Preferably, in the step S5, the method for gradually guiding the original feature map after extracting the multi-receptive field features by using the global prediction map and gradually generating the multi-stage prediction map includes:

s51: the global predictive graph is subjected to space downsampling, so that the resolution is consistent with the resolution of the feature graph in the fourth stage of PVT; then sending into the RA module to perform anti-attention operation so as to generate an attention map; then, performing element-by-element multiplication operation with the feature map of the PVT fourth stage, and further performing pixel-by-pixel addition with the prediction map of the previous stage after feature dimension reduction of three 3×3 convolutions to generate a prediction map of the stage;

s52: the prediction graph of the present stage is sent to the next stage, and the same operation as that of the S51 stage is performed to guide the generation of the final stage feature graph.

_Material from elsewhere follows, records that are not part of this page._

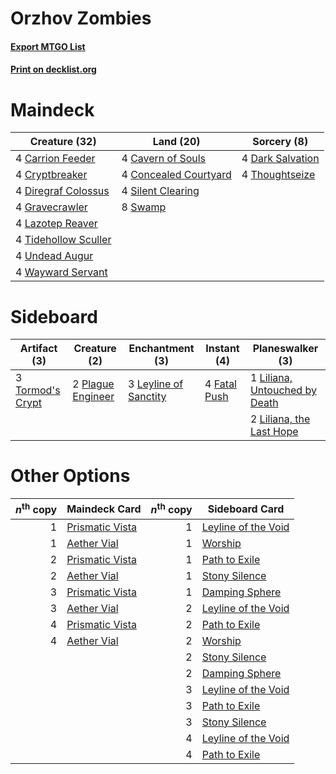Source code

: # Orzhov Zombies

#### [Export MTGO List](../collection/Orzhov%20Zombies/Orzhov%20Zombies.txt)
#### [Print on decklist.org](http://decklist.org/?deckmain=4%09Carrion%20Feeder%0A4%09Cavern%20of%20Souls%0A4%09Concealed%20Courtyard%0A4%09Cryptbreaker%0A4%09Dark%20Salvation%0A4%09Diregraf%20Colossus%0A4%09Gravecrawler%0A4%09Lazotep%20Reaver%0A4%09Silent%20Clearing%0A8%09Swamp%0A4%09Thoughtseize%0A4%09Tidehollow%20Sculler%0A4%09Undead%20Augur%0A4%09Wayward%20Servant&deckside=4%09Fatal%20Push%0A3%09Leyline%20of%20Sanctity%0A1%09Liliana,%20Untouched%20by%20Death%0A2%09Liliana,%20the%20Last%20Hope%0A2%09Plague%20Engineer%0A3%09Tormod's%20Crypt)
# Maindeck

|                                         Creature (32)                                         |                                           Land (20)                                            |                                        Sorcery (8)                                        |
|-----------------------------------------------------------------------------------------------|------------------------------------------------------------------------------------------------|-------------------------------------------------------------------------------------------|
|4 [Carrion Feeder](http://gatherer.wizards.com/Pages/Card/Details.aspx?multiverseid=210133)    |4 [Cavern of Souls](http://gatherer.wizards.com/Pages/Card/Details.aspx?multiverseid=278058)    |4 [Dark Salvation](http://gatherer.wizards.com/Pages/Card/Details.aspx?multiverseid=414382)|
|4 [Cryptbreaker](http://gatherer.wizards.com/Pages/Card/Details.aspx?multiverseid=414381)      |4 [Concealed Courtyard](http://gatherer.wizards.com/Pages/Card/Details.aspx?multiverseid=417818)|4 [Thoughtseize](http://gatherer.wizards.com/Pages/Card/Details.aspx?multiverseid=438676)  |
|4 [Diregraf Colossus](http://gatherer.wizards.com/Pages/Card/Details.aspx?multiverseid=409854) |4 [Silent Clearing](http://gatherer.wizards.com/Pages/Card/Details.aspx?multiverseid=464195)    |                                                                                           |
|4 [Gravecrawler](http://gatherer.wizards.com/Pages/Card/Details.aspx?multiverseid=409635)      |8 [Swamp](http://gatherer.wizards.com/Pages/Card/Details.aspx?multiverseid=439858)              |                                                                                           |
|4 [Lazotep Reaver](http://gatherer.wizards.com/Pages/Card/Details.aspx?multiverseid=461023)    |                                                                                                |                                                                                           |
|4 [Tidehollow Sculler](http://gatherer.wizards.com/Pages/Card/Details.aspx?multiverseid=175054)|                                                                                                |                                                                                           |
|4 [Undead Augur](http://gatherer.wizards.com/Pages/Card/Details.aspx?multiverseid=464061)      |                                                                                                |                                                                                           |
|4 [Wayward Servant](http://gatherer.wizards.com/Pages/Card/Details.aspx?multiverseid=426910)   |                                                                                                |                                                                                           |


# Sideboard

|                                       Artifact (3)                                        |                                        Creature (2)                                        |                                        Enchantment (3)                                         |                                      Instant (4)                                      |                                            Planeswalker (3)                                            |
|-------------------------------------------------------------------------------------------|--------------------------------------------------------------------------------------------|------------------------------------------------------------------------------------------------|---------------------------------------------------------------------------------------|--------------------------------------------------------------------------------------------------------|
|3 [Tormod's Crypt](http://gatherer.wizards.com/Pages/Card/Details.aspx?multiverseid=389723)|2 [Plague Engineer](http://gatherer.wizards.com/Pages/Card/Details.aspx?multiverseid=464049)|3 [Leyline of Sanctity](http://gatherer.wizards.com/Pages/Card/Details.aspx?multiverseid=204993)|4 [Fatal Push](http://gatherer.wizards.com/Pages/Card/Details.aspx?multiverseid=423724)|1 [Liliana, Untouched by Death](http://gatherer.wizards.com/Pages/Card/Details.aspx?multiverseid=447242)|
|                                                                                           |                                                                                            |                                                                                                |                                                                                       |2 [Liliana, the Last Hope](http://gatherer.wizards.com/Pages/Card/Details.aspx?multiverseid=414388)     |


# Other Options

|*n*<sup>th</sup> copy|                                      Maindeck Card                                       |*n*<sup>th</sup> copy|                                        Sideboard Card                                        |
|--------------------:|------------------------------------------------------------------------------------------|--------------------:|----------------------------------------------------------------------------------------------|
|                    1|[Prismatic Vista](http://gatherer.wizards.com/Pages/Card/Details.aspx?multiverseid=464193)|                    1|[Leyline of the Void](http://gatherer.wizards.com/Pages/Card/Details.aspx?multiverseid=107682)|
|                    1|[Aether Vial](http://gatherer.wizards.com/Pages/Card/Details.aspx?multiverseid=48146)     |                    1|[Worship](http://gatherer.wizards.com/Pages/Card/Details.aspx?multiverseid=25553)             |
|                    2|[Prismatic Vista](http://gatherer.wizards.com/Pages/Card/Details.aspx?multiverseid=464193)|                    1|[Path to Exile](http://gatherer.wizards.com/Pages/Card/Details.aspx?multiverseid=220511)      |
|                    2|[Aether Vial](http://gatherer.wizards.com/Pages/Card/Details.aspx?multiverseid=48146)     |                    1|[Stony Silence](http://gatherer.wizards.com/Pages/Card/Details.aspx?multiverseid=247425)      |
|                    3|[Prismatic Vista](http://gatherer.wizards.com/Pages/Card/Details.aspx?multiverseid=464193)|                    1|[Damping Sphere](http://gatherer.wizards.com/Pages/Card/Details.aspx?multiverseid=443101)     |
|                    3|[Aether Vial](http://gatherer.wizards.com/Pages/Card/Details.aspx?multiverseid=48146)     |                    2|[Leyline of the Void](http://gatherer.wizards.com/Pages/Card/Details.aspx?multiverseid=107682)|
|                    4|[Prismatic Vista](http://gatherer.wizards.com/Pages/Card/Details.aspx?multiverseid=464193)|                    2|[Path to Exile](http://gatherer.wizards.com/Pages/Card/Details.aspx?multiverseid=220511)      |
|                    4|[Aether Vial](http://gatherer.wizards.com/Pages/Card/Details.aspx?multiverseid=48146)     |                    2|[Worship](http://gatherer.wizards.com/Pages/Card/Details.aspx?multiverseid=25553)             |
|                     |                                                                                          |                    2|[Stony Silence](http://gatherer.wizards.com/Pages/Card/Details.aspx?multiverseid=247425)      |
|                     |                                                                                          |                    2|[Damping Sphere](http://gatherer.wizards.com/Pages/Card/Details.aspx?multiverseid=443101)     |
|                     |                                                                                          |                    3|[Leyline of the Void](http://gatherer.wizards.com/Pages/Card/Details.aspx?multiverseid=107682)|
|                     |                                                                                          |                    3|[Path to Exile](http://gatherer.wizards.com/Pages/Card/Details.aspx?multiverseid=220511)      |
|                     |                                                                                          |                    3|[Stony Silence](http://gatherer.wizards.com/Pages/Card/Details.aspx?multiverseid=247425)      |
|                     |                                                                                          |                    4|[Leyline of the Void](http://gatherer.wizards.com/Pages/Card/Details.aspx?multiverseid=107682)|
|                     |                                                                                          |                    4|[Path to Exile](http://gatherer.wizards.com/Pages/Card/Details.aspx?multiverseid=220511)      |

Preferably, in the step S6, the method for comparing the global prediction map and the multi-stage prediction map with a truth map, and calculating the loss, where the obtained final stage prediction map is the final polyp segmentation prediction map includes:

the global predictive map and the multi-stage predictive map are subjected to spatial up-sampling operation of bilinear interpolation, the sizes of all predictive maps are adjusted to be the same as the sizes of truth maps corresponding to input images, and the mixing loss of weighted BCE and weighted IOU is calculated;

the weighted BCE loss calculation method is defined as:

wherein G represents a truth chart; p represents a prediction graph; (x, y) represents any pixel position in the image, the corresponding weighting coefficient ω (x, y) is used to represent the pixel (x, y) importance,will +.>Set to 5;

the weighted IOU penalty calculation method is defined as:

the method for obtaining the mixed loss of the prediction graph relative to the truth graph by combining the loss of the weighted BCE and the weighted IOU comprises the following steps:

the application also provides a PVT-based multi-scale polyp segmentation system, which comprises: the device comprises a preprocessing module, a first feature extraction module, a fusion module, a second feature extraction module, a guiding module and a prediction module;

the pretreatment module is used for acquiring a colorectal mirror image to be detected and carrying out pretreatment on the colorectal mirror image;

the first feature extraction module is used for carrying out multi-scale feature extraction on the preprocessed colorectal mirror image by using a PVTv2 backbone network to obtain original feature images with different scales;

the fusion module is used for carrying out step-by-step fusion on the original feature images by using a parallel Sobel edge decoder to obtain a global prediction image;

the second feature extraction module is used for extracting features of multiple receptive fields from the original feature map by using a multi-scale parallel cavity convolution attention module;

the guiding module is used for gradually guiding the original feature map after the multi-receptive field feature extraction by using the global prediction map, and gradually generating a multi-stage prediction map;

the prediction module is used for comparing the global prediction graph and the multi-stage prediction graph with a truth value graph, calculating loss, and obtaining a final stage of prediction graph which is a final polyp segmentation prediction graph.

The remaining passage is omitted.